26 August 2014

Literary License

For centuries a small number of writers were confronted by many thousands of readers. This changed toward the end of the last century. With the increasing extension of the press, which kept placing new political, religious, scientific, professional, and local organs before the readers, an increasing number of readers became writers—at first, occasional ones.

It began with the daily press opening to its readers space for “letters to the editor.” And today there is hardly a gainfully employed [individual] who could not, in principle, find an opportunity to publish somewhere or other comments on his work, grievances, documentary reports, or that sort of thing. Thus, the distinction between author and public is about to lose its basic character. The difference becomes merely functional; it may vary from case to case.
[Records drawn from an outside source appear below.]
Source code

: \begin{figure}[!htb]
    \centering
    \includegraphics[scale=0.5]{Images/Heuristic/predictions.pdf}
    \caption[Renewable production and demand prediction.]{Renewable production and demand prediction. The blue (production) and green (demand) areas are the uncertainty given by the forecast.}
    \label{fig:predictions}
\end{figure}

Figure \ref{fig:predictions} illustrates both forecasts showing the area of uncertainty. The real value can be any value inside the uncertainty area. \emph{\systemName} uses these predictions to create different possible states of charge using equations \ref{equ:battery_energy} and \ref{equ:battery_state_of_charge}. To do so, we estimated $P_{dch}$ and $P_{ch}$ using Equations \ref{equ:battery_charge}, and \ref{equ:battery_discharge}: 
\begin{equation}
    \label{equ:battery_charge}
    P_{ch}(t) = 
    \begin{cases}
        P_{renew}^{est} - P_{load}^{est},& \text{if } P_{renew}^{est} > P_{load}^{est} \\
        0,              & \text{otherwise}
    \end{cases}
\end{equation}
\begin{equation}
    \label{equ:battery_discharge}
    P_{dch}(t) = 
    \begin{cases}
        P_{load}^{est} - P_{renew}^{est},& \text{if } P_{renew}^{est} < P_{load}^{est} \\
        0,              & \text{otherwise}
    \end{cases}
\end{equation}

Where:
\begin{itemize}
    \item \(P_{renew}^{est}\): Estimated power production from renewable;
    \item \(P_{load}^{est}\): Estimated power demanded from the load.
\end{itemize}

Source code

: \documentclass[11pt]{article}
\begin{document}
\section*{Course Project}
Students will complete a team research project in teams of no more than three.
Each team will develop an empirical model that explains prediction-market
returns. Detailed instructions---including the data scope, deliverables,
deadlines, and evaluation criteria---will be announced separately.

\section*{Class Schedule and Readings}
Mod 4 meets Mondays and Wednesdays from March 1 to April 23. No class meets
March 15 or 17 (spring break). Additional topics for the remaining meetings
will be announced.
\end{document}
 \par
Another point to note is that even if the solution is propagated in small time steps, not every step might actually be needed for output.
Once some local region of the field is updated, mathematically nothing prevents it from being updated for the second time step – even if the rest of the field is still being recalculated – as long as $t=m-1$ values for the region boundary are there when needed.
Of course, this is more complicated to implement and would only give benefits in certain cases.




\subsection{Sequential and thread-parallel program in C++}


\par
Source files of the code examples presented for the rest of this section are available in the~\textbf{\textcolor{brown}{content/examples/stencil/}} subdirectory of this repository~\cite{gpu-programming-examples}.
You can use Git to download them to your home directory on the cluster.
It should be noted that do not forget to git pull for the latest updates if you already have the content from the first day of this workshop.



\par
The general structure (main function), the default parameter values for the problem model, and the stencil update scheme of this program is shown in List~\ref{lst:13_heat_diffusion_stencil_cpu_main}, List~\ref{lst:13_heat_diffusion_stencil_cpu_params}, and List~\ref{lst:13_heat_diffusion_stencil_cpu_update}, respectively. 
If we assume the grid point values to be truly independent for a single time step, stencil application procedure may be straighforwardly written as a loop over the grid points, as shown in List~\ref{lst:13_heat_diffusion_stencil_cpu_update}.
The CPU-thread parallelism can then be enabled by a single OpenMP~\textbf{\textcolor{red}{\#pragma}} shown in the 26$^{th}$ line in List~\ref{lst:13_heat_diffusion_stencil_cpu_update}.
At any moment the reader is ready to turn into a writer. As expert, which he had to become willy-nilly in an extremely specialized work process, even if only in some minor respect, the reader gains access to authorship. In [many instances] work itself is given a voice. To present it verbally is part of a man’s ability to perform the work. Literary license is now founded on polytechnic rather than specialized training and thus becomes common property.

All this can easily be applied to the film, where transitions that in literature took centuries have come about in a decade. . . .


— Walter Benjamin, The Work of Art in the Age of Mechanical Reproduction (1936)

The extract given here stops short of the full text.